::: Exercise data :::
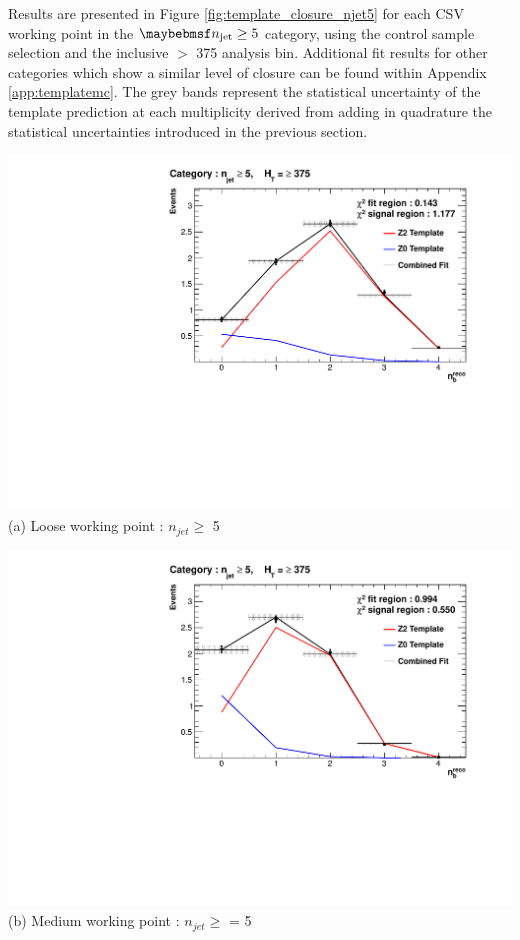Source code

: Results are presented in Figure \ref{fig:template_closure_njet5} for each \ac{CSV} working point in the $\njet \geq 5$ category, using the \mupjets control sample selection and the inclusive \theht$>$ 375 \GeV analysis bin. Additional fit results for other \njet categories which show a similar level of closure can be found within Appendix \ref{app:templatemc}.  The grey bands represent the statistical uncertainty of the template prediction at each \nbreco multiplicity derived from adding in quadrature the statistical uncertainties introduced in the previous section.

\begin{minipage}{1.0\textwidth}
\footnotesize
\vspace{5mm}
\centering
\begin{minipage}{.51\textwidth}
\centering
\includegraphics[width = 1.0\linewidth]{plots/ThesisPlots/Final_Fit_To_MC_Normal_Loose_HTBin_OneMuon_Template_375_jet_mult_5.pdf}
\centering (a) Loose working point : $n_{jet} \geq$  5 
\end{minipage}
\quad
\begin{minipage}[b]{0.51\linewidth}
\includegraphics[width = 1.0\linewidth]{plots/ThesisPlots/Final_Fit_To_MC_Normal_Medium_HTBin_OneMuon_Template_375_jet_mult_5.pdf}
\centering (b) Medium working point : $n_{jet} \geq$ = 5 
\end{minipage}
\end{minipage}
:::
Exercise description:
The expected answer is the whole listing above, copied exactly, with images excluded.

Problem solution:
Source code

: Results are presented in Figure \ref{fig:template_closure_njet5} for each \ac{CSV} working point in the $\njet \geq 5$ category, using the \mupjets control sample selection and the inclusive \theht$>$ 375 \GeV analysis bin. Additional fit results for other \njet categories which show a similar level of closure can be found within Appendix \ref{app:templatemc}.  The grey bands represent the statistical uncertainty of the template prediction at each \nbreco multiplicity derived from adding in quadrature the statistical uncertainties introduced in the previous section.

\begin{minipage}{1.0\textwidth}
\footnotesize
\vspace{5mm}
\centering
\begin{minipage}{.51\textwidth}
\centering
\includegraphics[width = 1.0\linewidth]{plots/ThesisPlots/Final_Fit_To_MC_Normal_Loose_HTBin_OneMuon_Template_375_jet_mult_5.pdf}
\centering (a) Loose working point : $n_{jet} \geq$  5 
\end{minipage}
\quad
\begin{minipage}[b]{0.51\linewidth}
\includegraphics[width = 1.0\linewidth]{plots/ThesisPlots/Final_Fit_To_MC_Normal_Medium_HTBin_OneMuon_Template_375_jet_mult_5.pdf}
\centering (b) Medium working point : $n_{jet} \geq$ = 5 
\end{minipage}
\end{minipage}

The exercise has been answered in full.